───── Exercise data ─────

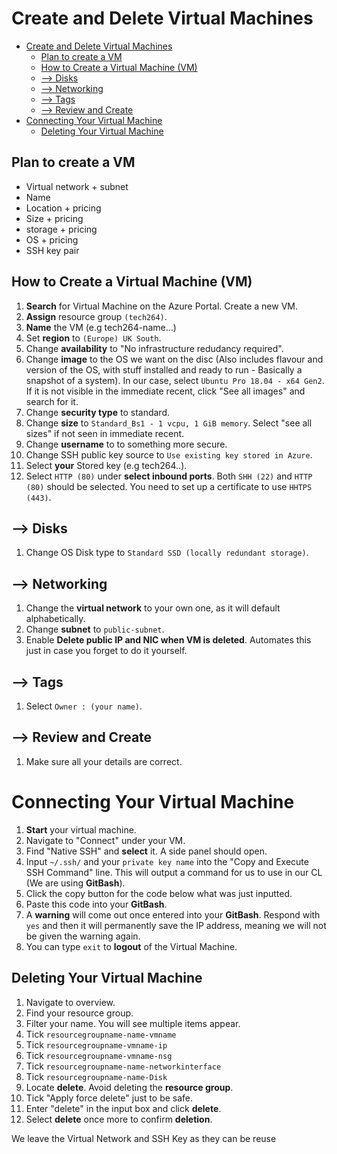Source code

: # Create and Delete Virtual Machines
- [Create and Delete Virtual Machines](#create-and-delete-virtual-machines)
  - [Plan to create a VM](#plan-to-create-a-vm)
  - [How to Create a Virtual Machine (VM)](#how-to-create-a-virtual-machine-vm)
  - [--\> Disks](#---disks)
  - [--\> Networking](#---networking)
  - [--\> Tags](#---tags)
  - [--\> Review and Create](#---review-and-create)
- [Connecting Your Virtual Machine](#connecting-your-virtual-machine)
  - [Deleting Your Virtual Machine](#deleting-your-virtual-machine)

## Plan to create a VM
* Virtual network + subnet
* Name
* Location + pricing
* Size + pricing
* storage + pricing
* OS + pricing
* SSH key pair


## How to Create a Virtual Machine (VM)
 
1. **Search** for Virtual Machine on the Azure Portal. Create a new VM.
2. **Assign** resource group `(tech264)`.
3. **Name** the VM (e.g tech264-name...)
4. Set **region** to `(Europe) UK South`.
5. Change **availability** to "No infrastructure redudancy required".
6. Change **image** to the OS we want on the disc (Also includes flavour and version of the OS, with stuff installed and ready to run - Basically a snapshot of a system). In our case, select `Ubuntu Pro 18.04 - x64 Gen2`. If it is not visible in the immediate recent, click "See all images" and search for it.
7. Change **security type** to standard.
8. Change **size** to `Standard_Bs1 - 1 vcpu, 1 GiB memory`. Select "see all sizes" if not seen in immediate recent.
9. Change **username** to to something more secure.
10. Change SSH public key source to `Use existing key stored in Azure`.
11. Select **your** Stored key (e.g tech264..).
12. Select `HTTP (80)` under **select inbound ports**. Both `SHH (22)` and `HTTP (80)` should be selected. You need to set up a certificate to use `HHTPS (443)`.
 
## --> Disks
1. Change OS Disk type to `Standard SSD (locally redundant storage)`.
 
## --> Networking
1. Change the **virtual network** to your own one, as it will default alphabetically.
2. Change **subnet** to `public-subnet`.
3. Enable **Delete public IP and NIC when VM is deleted**. Automates this just in case you forget to do it yourself.
 
## --> Tags
1. Select `Owner : (your name)`.
 
## --> Review and Create
1. Make sure all your details are correct.

# Connecting Your Virtual Machine
1. **Start** your virtual machine.
2. Navigate to "Connect" under your VM.
3. Find "Native SSH" and **select** it. A side panel should open.
4. Input `~/.ssh/` and your `private key name` into the "Copy and Execute SSH Command" line. This will output a command for us to use in our CL (We are using **GitBash**).
5. Click the copy button for the code below what was just inputted.
6. Paste this code into your **GitBash**.
7. A **warning** will come out once entered into your **GitBash**. Respond with `yes` and then it will permanently save the IP address, meaning we will not be given the warning again.
8. You can type `exit` to **logout** of the Virtual Machine.

## Deleting Your Virtual Machine
1. Navigate to overview.
2. Find your resource group.
3. Filter your name. You will see multiple items appear.
4. Tick `resourcegroupname-name-vmname`
5. Tick `resourcegroupname-vmname-ip`
6. Tick `resourcegroupname-vmname-nsg`
7. Tick `resourcegroupname-name-networkinterface`
8. Tick `resourcegroupname-name-Disk`
9. Locate **delete**. Avoid deleting the **resource group**.
10. Tick "Apply force delete" just to be safe.
11. Enter "delete" in the input box and click **delete**.
12. Select **delete** once more to confirm **deletion**.
 
We leave the Virtual Network and SSH Key as they can be reuse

─────

Problem to work on »
In the entries above, work out how many lines contain the string "Machines", and give only that number.

Reply »
2